- [Task prompt] Your answer must be every line of the data that holds the string "conditions".
»»
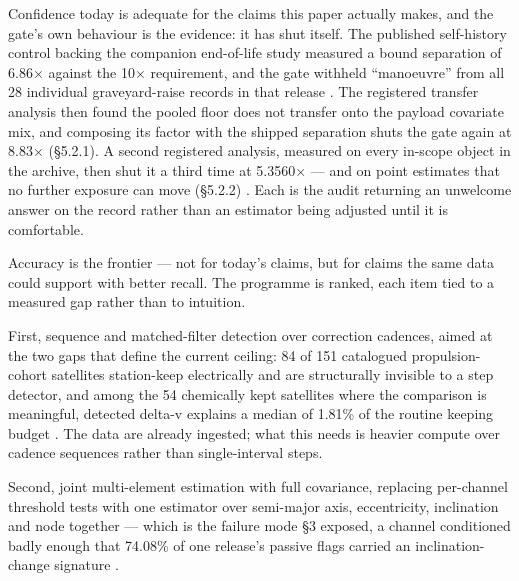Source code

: \documentclass[11pt]{article}
\begin{document}
Confidence today is adequate for the claims this paper actually makes, and the gate's own behaviour is the evidence: it has shut itself. The published self-history control backing the companion end-of-life study measured a bound separation of 6.86$\times$ against the 10$\times$ requirement, and the gate withheld ``manoeuvre'' from all 28 individual graveyard-raise records in that release%
. The registered transfer analysis then found the pooled floor does not transfer onto the payload covariate mix, and composing its factor with the shipped separation shuts the gate again at 8.83$\times$ (\S{}5.2.1). A second registered analysis, measured on every in-scope object in the archive, then shut it a third time at 5.3560$\times$ --- and on point estimates that no further exposure can move (\S{}5.2.2)%
. Each is the audit returning an unwelcome answer on the record rather than an estimator being adjusted until it is comfortable.

Accuracy is the frontier --- not for today's claims, but for claims the same data could support with better recall. The programme is ranked, each item tied to a measured gap rather than to intuition.

First, sequence and matched-filter detection over correction cadences, aimed at the two gaps that define the current ceiling: 84 of 151 catalogued propulsion-cohort satellites station-keep electrically and are structurally invisible to a step detector, and among the 54 chemically kept satellites where the comparison is meaningful, detected delta-v explains a median of 1.81\% of the routine keeping budget%
. The data are already ingested; what this needs is heavier compute over cadence sequences rather than single-interval steps.

Second, joint multi-element estimation with full covariance, replacing per-channel threshold tests with one estimator over semi-major axis, eccentricity, inclination and node together --- which is the failure mode \S{}3 exposed, a channel conditioned badly enough that 74.08\% of one release's passive flags carried an inclination-change signature%
.
\end{document}
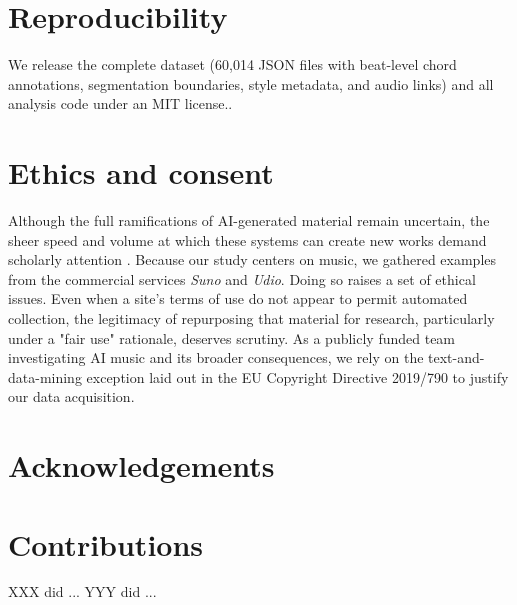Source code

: \documentclass{article}
\begin{document}
\section{Reproducibility}
\label{sec:reproducibility}
We release the complete dataset (60,014 JSON files with beat-level chord annotations, segmentation boundaries, style metadata, and audio links) and all analysis code under an MIT license..

\section{Ethics and consent}

Although the full ramifications of AI-generated material remain uncertain, the sheer speed and volume at which these systems can create new works demand scholarly attention \citep{Sturm2024a,pelly2025mood}. Because our study centers on music, we gathered examples from the commercial services {\em Suno} and {\em Udio}. Doing so raises a set of ethical issues. Even when a site's terms of use do not appear to permit automated collection, the legitimacy of repurposing that material for research, particularly under a "fair use" rationale, deserves scrutiny. As a publicly funded team investigating AI music and its broader consequences, we rely on the text-and-data-mining exception laid out in the EU Copyright Directive 2019/790 \citep{EUDirective2019} to justify our data acquisition.

\section*{Acknowledgements}


\section*{Contributions}
XXX did ... YYY did ... 
\end{document}
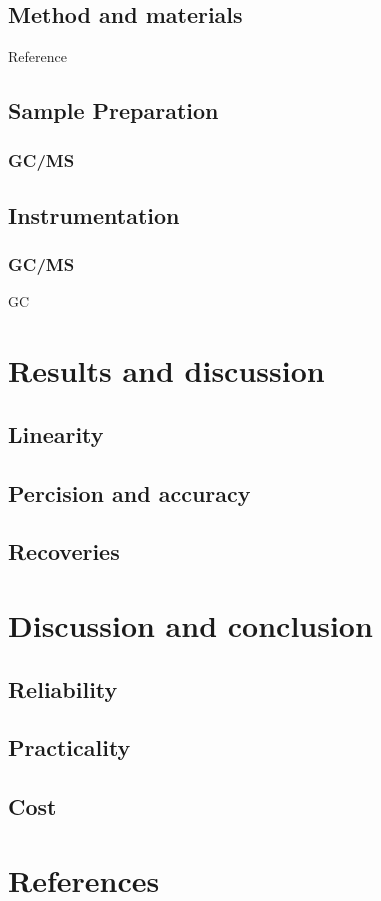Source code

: \documentclass[journal=jacsat,manuscript=article]{achemso}
\begin{document}
\subsection{Method and materials}

Reference 



\subsection{Sample Preparation}
\subsubsection{GC/MS}


\subsection{Instrumentation}
\subsubsection{GC/MS}
GC

\section{Results and discussion}
\subsection{Linearity}
\subsection{Percision and accuracy}
\subsection{Recoveries}

\section{Discussion and conclusion}
\subsection{Reliability}
\subsection{Practicality}
\subsection{Cost}




\section{References}
\end{document}
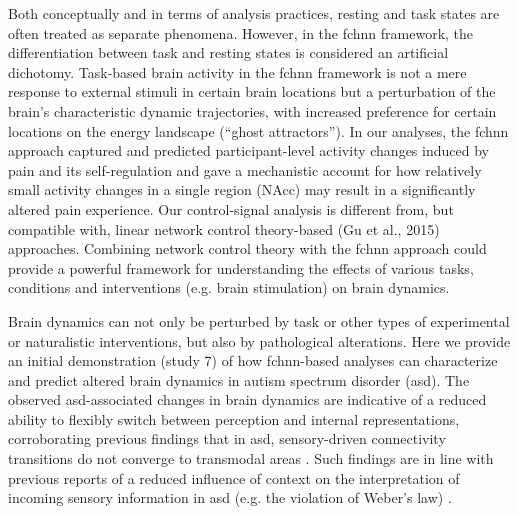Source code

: \documentclass{article}
\begin{document}
Both conceptually and in terms of analysis practices, resting and task states are often treated as separate phenomena. However, in the \acrshort{fchnn} framework, the differentiation between task and resting states is considered an artificial dichotomy.
Task-based brain activity in the \acrshort{fchnn} framework is not a mere response to external stimuli in certain brain locations but a perturbation of the brain's characteristic dynamic trajectories, with increased preference for certain locations on the energy landscape (``ghost attractors'').
In our analyses, the \acrshort{fchnn} approach captured and predicted participant-level activity changes induced by pain and its self-regulation and gave a mechanistic account for how relatively small activity changes in a single region (NAcc) may result in a significantly altered pain experience.
Our control-signal analysis is different from, but compatible with, linear network control theory-based (Gu et al., 2015) approaches. Combining network control theory with the \acrshort{fchnn} approach could provide a powerful framework for understanding the effects of various tasks, conditions and interventions (e.g. brain stimulation) on brain dynamics.

Brain dynamics can not only be perturbed by task or other types of experimental or naturalistic interventions, but also by pathological alterations. Here we provide an initial demonstration (study 7) of how \acrshort{fchnn}-based analyses can characterize and predict altered brain dynamics in autism spectrum disorder (\acrshort{asd}). The observed \acrshort{asd}-associated changes in brain dynamics are indicative of a reduced ability to flexibly switch between perception and internal representations, corroborating previous findings that in \acrshort{asd}, sensory-driven connectivity transitions do not converge to transmodal areas \citep{hong2019atypical}. Such findings are in line with previous reports of a reduced influence of context on the interpretation of incoming sensory information in \acrshort{asd} (e.g. the violation of Weber's law) \citep{hadad2019perception}.
\end{document}
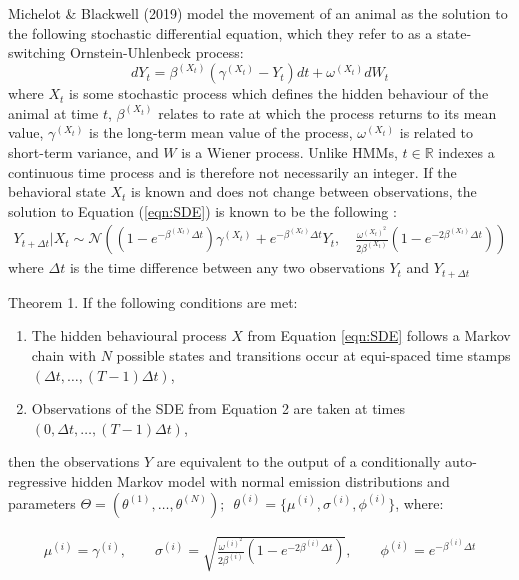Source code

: 
\renewcommand*{\thesubsection}{\Alph{subsection}}

Michelot \& Blackwell (2019) model the movement of an animal as the solution to the following stochastic differential equation, which they refer to as a state-switching Ornstein-Uhlenbeck process:
%
\begin{equation}
    \label{eqn:SDE}
    dY_t = \beta^{(X_t)}(\gamma^{(X_t)} - Y_t)dt + \omega^{(X_t)} dW_t
\end{equation}
%
where $X_t$ is some stochastic process which defines the hidden behaviour of the animal at time $t$, $\beta^{(X_t)}$ relates to rate at which the process returns to its mean value, $\gamma^{(X_t)}$ is the long-term mean value of the process, $\omega^{(X_t)}$ is related to short-term variance, and $W$ is a Wiener process. Unlike HMMs, $t \in \mathbb{R}$ indexes a continuous time process and is therefore not necessarily an integer. If the behavioral state $X_t$ is known and does not change between observations, the solution to Equation (\ref{eqn:SDE}) is known to be the following \citep{Michelot:2019}:
%
\begin{align}
    Y_{t+\Delta t} | X_{t} \sim \mathcal{N}\left((1-e^{-\beta^{(X_t)}\Delta t})\gamma^{(X_t)} + e^{-\beta^{(X_t)}\Delta t} Y_t,\quad \frac{\omega^{(X_t)^2}}{2\beta^{(X_t)}} (1-e^{-2\beta^{(X_t)}\Delta t})\right)
    \label{eqn:OU_sol}
\end{align}
%
where $\Delta t$ is the time difference between any two observations $Y_t$ and $Y_{t+\Delta t}$

\begin{theorem}{Theorem 1.}{}%
If the following conditions are met:
\begin{enumerate}
    \item The hidden behavioural process $X$ from Equation \ref{eqn:SDE} follows a Markov chain with $N$ possible states and transitions occur at equi-spaced time stamps $\left(\Delta t, \ldots, (T-1)\Delta t\right)$,
    
    \item Observations of the SDE from Equation 2 are taken at times $\left(0, \Delta t, \ldots, (T-1)\Delta t\right)$,
\end{enumerate}
then the observations $Y$ are equivalent to the output of a conditionally auto-regressive hidden Markov model with normal emission distributions and parameters $\Theta = (\theta^{(1)}, \ldots, \theta^{(N)}); \enspace \theta^{(i)} = \{\mu^{(i)},\sigma^{(i)},\phi^{(i)}\}$, where:

\begin{align}
\mu^{(i)} = \gamma^{(i)}, \qquad \sigma^{(i)} = \sqrt{\frac{\omega^{(i)^2}}{2\beta^{(i)}} (1-e^{-2\beta^{(i)}\Delta t})}, \qquad \phi^{(i)} = e^{-\beta^{(i)}\Delta t} \label{eqn:CarHMM_to_OU}
\end{align}

\end{theorem}

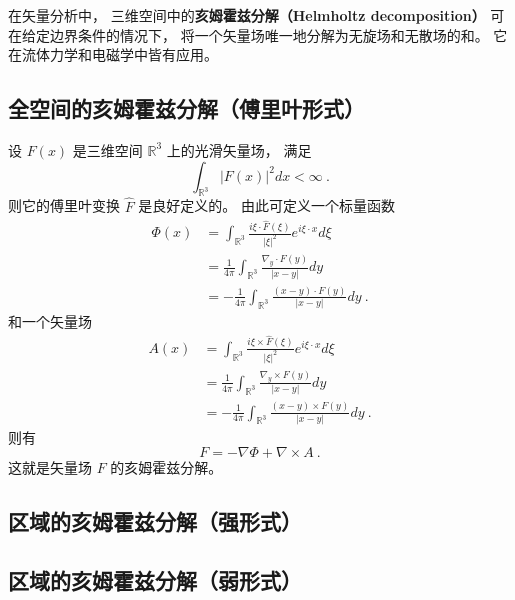 
\begin{issues}
\issueDraft
\end{issues}


在矢量分析中， 三维空间中的\textbf{亥姆霍兹分解（Helmholtz decomposition）} 可在给定边界条件的情况下， 将一个矢量场唯一地分解为无旋场和无散场的和。 它在流体力学和电磁学中皆有应用。

\subsection{全空间的亥姆霍兹分解（傅里叶形式）}
设 $F(x)$ 是三维空间 $\mathbb{R}^3$ 上的光滑矢量场， 满足
$$
\int_{\mathbb{R}^3}|F(x)|^2dx<\infty~.
$$
则它的傅里叶变换 $\hat F$ 是良好定义的。 由此可定义一个标量函数
$$
\begin{aligned}
\Phi(x)
&=\int_{\mathbb{R}^3}\frac{i\xi\cdot\hat F(\xi)}{|\xi|^2}e^{i\xi\cdot x}d\xi\\
&=\frac{1}{4\pi}\int_{\mathbb{R}^3}\frac{\nabla_y\cdot F(y)}{|x-y|}dy\\
&=-\frac{1}{4\pi}\int_{\mathbb{R}^3}\frac{(x-y)\cdot F(y)}{|x-y|}dy~.
\end{aligned}
$$
和一个矢量场
$$
\begin{aligned}
A(x)
&=\int_{\mathbb{R}^3}\frac{i\xi\times\hat F(\xi)}{|\xi|^2}e^{i\xi\cdot x}d\xi\\
&=\frac{1}{4\pi}\int_{\mathbb{R}^3}\frac{\nabla_y\times F(y)}{|x-y|}dy\\
&=-\frac{1}{4\pi}\int_{\mathbb{R}^3}\frac{(x-y)\times F(y)}{|x-y|}dy~.
\end{aligned}
$$
则有
$$
F=-\nabla\Phi+\nabla\times A~.
$$
这就是矢量场 $F$ 的亥姆霍兹分解。

\subsection{区域的亥姆霍兹分解（强形式）}

\subsection{区域的亥姆霍兹分解（弱形式）}
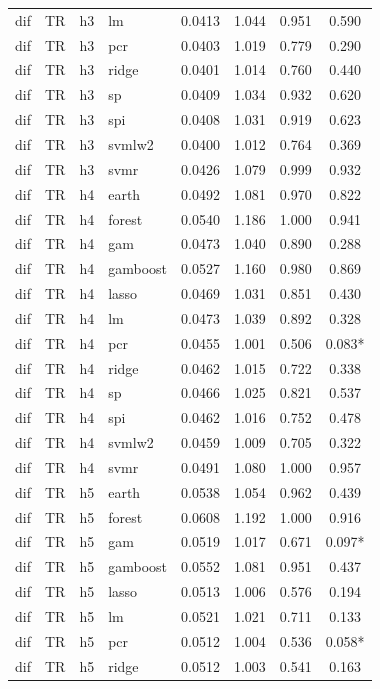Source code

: \begin{ThreePartTable}
\begin{longtable}[t]{llclcccc}
dif & TR & h3 & lm & 0.0413 & 1.044 & 0.951 & 0.590\\
dif & TR & h3 & pcr & 0.0403 & 1.019 & 0.779 & 0.290\\
dif & TR & h3 & ridge & 0.0401 & 1.014 & 0.760 & 0.440\\
dif & TR & h3 & sp & 0.0409 & 1.034 & 0.932 & 0.620\\
dif & TR & h3 & spi & 0.0408 & 1.031 & 0.919 & 0.623\\
dif & TR & h3 & svmlw2 & 0.0400 & 1.012 & 0.764 & 0.369\\
dif & TR & h3 & svmr & 0.0426 & 1.079 & 0.999 & 0.932\\
\addlinespace
dif & TR & h4 & earth & 0.0492 & 1.081 & 0.970 & 0.822\\
dif & TR & h4 & forest & 0.0540 & 1.186 & 1.000 & 0.941\\
dif & TR & h4 & gam & 0.0473 & 1.040 & 0.890 & 0.288\\
dif & TR & h4 & gamboost & 0.0527 & 1.160 & 0.980 & 0.869\\
dif & TR & h4 & lasso & 0.0469 & 1.031 & 0.851 & 0.430\\
dif & TR & h4 & lm & 0.0473 & 1.039 & 0.892 & 0.328\\
dif & TR & h4 & pcr & 0.0455 & 1.001 & 0.506 & 0.083*\\
dif & TR & h4 & ridge & 0.0462 & 1.015 & 0.722 & 0.338\\
dif & TR & h4 & sp & 0.0466 & 1.025 & 0.821 & 0.537\\
dif & TR & h4 & spi & 0.0462 & 1.016 & 0.752 & 0.478\\
dif & TR & h4 & svmlw2 & 0.0459 & 1.009 & 0.705 & 0.322\\
dif & TR & h4 & svmr & 0.0491 & 1.080 & 1.000 & 0.957\\
\addlinespace
dif & TR & h5 & earth & 0.0538 & 1.054 & 0.962 & 0.439\\
dif & TR & h5 & forest & 0.0608 & 1.192 & 1.000 & 0.916\\
dif & TR & h5 & gam & 0.0519 & 1.017 & 0.671 & 0.097*\\
dif & TR & h5 & gamboost & 0.0552 & 1.081 & 0.951 & 0.437\\
dif & TR & h5 & lasso & 0.0513 & 1.006 & 0.576 & 0.194\\
dif & TR & h5 & lm & 0.0521 & 1.021 & 0.711 & 0.133\\
dif & TR & h5 & pcr & 0.0512 & 1.004 & 0.536 & 0.058*\\
dif & TR & h5 & ridge & 0.0512 & 1.003 & 0.541 & 0.163\\

\end{longtable}
\end{ThreePartTable}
««
- [Exercise output]
Our control-signal analysis is different from, but compatible with, linear network control theory-based (Gu et al., 2015) approaches. Combining network control theory with the \acrshort{fchnn} approach could provide a powerful framework for understanding the effects of various tasks, conditions and interventions (e.g. brain stimulation) on brain dynamics.
If the following conditions are met:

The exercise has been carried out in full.